2. Qodho Puasa Ramadhan
ﻓﺈﻥ ﺻﺎﻣﻪ ﻋﻦ ﻗﻀﺎء ﺃﻭ ﻧﺬﺭ ﺃﻭ ﻛﻔﺎﺭﺓ ﺃﺟﺰﺃﻩ ... ﻭﻷﻧﻪ ﺇﺫا ﻛﺎﻥ ﻋﻠﻴﻪ ﻗﻀﺎء ﻳﻮﻡ ﻣﻦ ﺭﻣﻀﺎﻥ ﻓﻗﺪ ﺗﻌﻴﻦ ﻋﻠﻴﻪ ﻷﻥ ﻭﻗﺖ ﻗﻀﺎﺋﻪ ﻗﺪ ﺿﺎﻕ
Jika berpuasa setelah pertengahan Sya'ban untuk qadha' Ramadhan, puasa Nazar atau kaffarat maka Boleh... Dan bila seseorang punya tanggungan puasa Ramadhan maka wajib baginya untuk qadha' karena waktunya sudah sempit (Al Majmu', 4/399)
Hal ini berdasarkan riwayat:
ﻋﻦ ﻋﺎﺋﺸﺔ ﺭﺿﻲ اﻟﻠﻪ ﻋﻨﻬﺎ ﺗﻘﻮﻝ: «ﻛﺎﻥ ﻳﻜﻮﻥ ﻋﻠﻲ اﻟﺼﻮﻡ ﻣﻦ ﺭﻣﻀﺎﻥ، ﻓﻤﺎ ﺃﺳﺘﻄﻴﻊ ﺃﻥ ﺃﻗﻀﻴﻪ ﺇﻻ ﻓﻲ ﺷﻌﺒﺎﻥ...»
Aisyah berkata bahwa "Saya punya hutang puasa Ramadhan dan saya tidak bisa meng-qadla' kecuali di bulan Sya'ban" (HR Muslim).
Dari hadits di atas tidak dilarang bagi mereka yang terbiasa puasa, misal puasa daud maka diperbolehkan untuk melanjutkan puasa setelah pertengahan bulan syaban. Kalau biasa puasa sunnah dianjurkan untuk tetap melanjutkannya atau bagi yang punya utang puasa Ramadan juga diperbolehkan untuk mengqodho atau mengganti puasa wajib itu sebelum datangnya Ramadan.
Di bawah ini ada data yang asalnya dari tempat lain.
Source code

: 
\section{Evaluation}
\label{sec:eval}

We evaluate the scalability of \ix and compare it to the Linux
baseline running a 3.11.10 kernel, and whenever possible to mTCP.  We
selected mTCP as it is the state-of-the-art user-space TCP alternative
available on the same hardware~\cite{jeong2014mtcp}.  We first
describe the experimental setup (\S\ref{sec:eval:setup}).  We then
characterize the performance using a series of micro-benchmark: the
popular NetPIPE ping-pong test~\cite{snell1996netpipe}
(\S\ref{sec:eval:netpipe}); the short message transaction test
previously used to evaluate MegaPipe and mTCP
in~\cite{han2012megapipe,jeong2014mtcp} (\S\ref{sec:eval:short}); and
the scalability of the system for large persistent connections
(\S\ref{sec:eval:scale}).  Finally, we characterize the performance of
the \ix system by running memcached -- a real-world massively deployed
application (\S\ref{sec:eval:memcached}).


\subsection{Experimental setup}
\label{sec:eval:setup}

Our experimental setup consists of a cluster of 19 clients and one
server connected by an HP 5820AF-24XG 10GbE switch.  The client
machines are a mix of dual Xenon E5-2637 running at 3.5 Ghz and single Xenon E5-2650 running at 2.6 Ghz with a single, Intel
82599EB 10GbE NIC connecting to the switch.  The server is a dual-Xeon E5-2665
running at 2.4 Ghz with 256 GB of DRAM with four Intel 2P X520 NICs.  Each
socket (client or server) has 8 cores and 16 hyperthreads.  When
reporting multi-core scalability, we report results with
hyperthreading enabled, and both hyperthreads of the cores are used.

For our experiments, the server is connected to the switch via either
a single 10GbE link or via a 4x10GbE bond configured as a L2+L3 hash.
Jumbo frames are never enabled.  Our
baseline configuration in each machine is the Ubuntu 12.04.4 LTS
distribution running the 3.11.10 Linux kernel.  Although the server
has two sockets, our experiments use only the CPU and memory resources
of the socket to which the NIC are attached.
Dikutip dari Pusat Kajian Hadis, amalan harian manusia di laporkan setiap bakda shubuh dan ashar, amalan mingguannya setiap hari senin dan amalan tahunan pada Bulan Syaban.
Hal ini sesuai hadits Rasulullah SAW.
أَخْبَرَنَا عَمْرُو بْنُ عَلِيٍّ عَنْ عَبْدِ الرَّحْمَنِ قَالَ حَدَّثَنَا ثَابِتُ بْنُ قَيْسٍ أَبُو الْغُصْنِ شَيْخٌ مِنْ أَهْلِ الْمَدِينَةِ قَالَ حَدَّثَنِي أَبُو سَعِيدٍ الْمَقْبُرِيُّ قَالَ حَدَّثَنِي أُسَامَةُ بْنُ زَيْدٍ قَالَ قُلْتُ يَا رَسُولَ اللَّهِ لَمْ أَرَكَ تَصُومُ شَهْرًا مِنْ الشُّهُورِ مَا تَصُومُ مِنْ شَعْبَانَ قَالَ ذَلِكَ شَهْرٌ يَغْفُلُ النَّاسُ عَنْهُ بَيْنَ رَجَبٍ وَرَمَضَانَ وَهُوَ شَهْرٌ تُرْفَعُ فِيهِ الْأَعْمَالُ إِلَى رَبِّ الْعَالَمِينَ فَأُحِبُّ أَنْ يُرْفَعَ عَمَلِي وَأَنَا صَائِمٌ
Telah mengabarkan kepada kami [‘Amr bin ‘Ali] dari [‘Abdurrahman] dia berkata; telah menceritakan kepada kami [Tsabit bin Qais Abu Al Ghushn] – seorang syaikh dari penduduk Madinah – dia berkata; telah menceritakan kepadaku [Abu Sa’id Al Maqburi] dia berkata; telah menceritakan kepadaku [Usamah bin Zaid] dia berkata; Aku bertanya; “Wahai Rasulullah shallallahu ‘alaihi wasallam, aku tidak pernah melihat engkau berpuasa dalam satu bulan sebagaimana engkau berpuasa di bulan Sya’ban?” Beliau bersabda: “Itulah bulan yang manusia lalai darinya; -ia bulan yang berada- di antara bulan Rajab dan Ramadlan, yaitu bulan yang disana berisikan berbagai amal, perbuatan diangkat kepada Rabb semesta alam, aku senang amalku diangkat ketika aku sedang berpuasa.” (Nasai 2317).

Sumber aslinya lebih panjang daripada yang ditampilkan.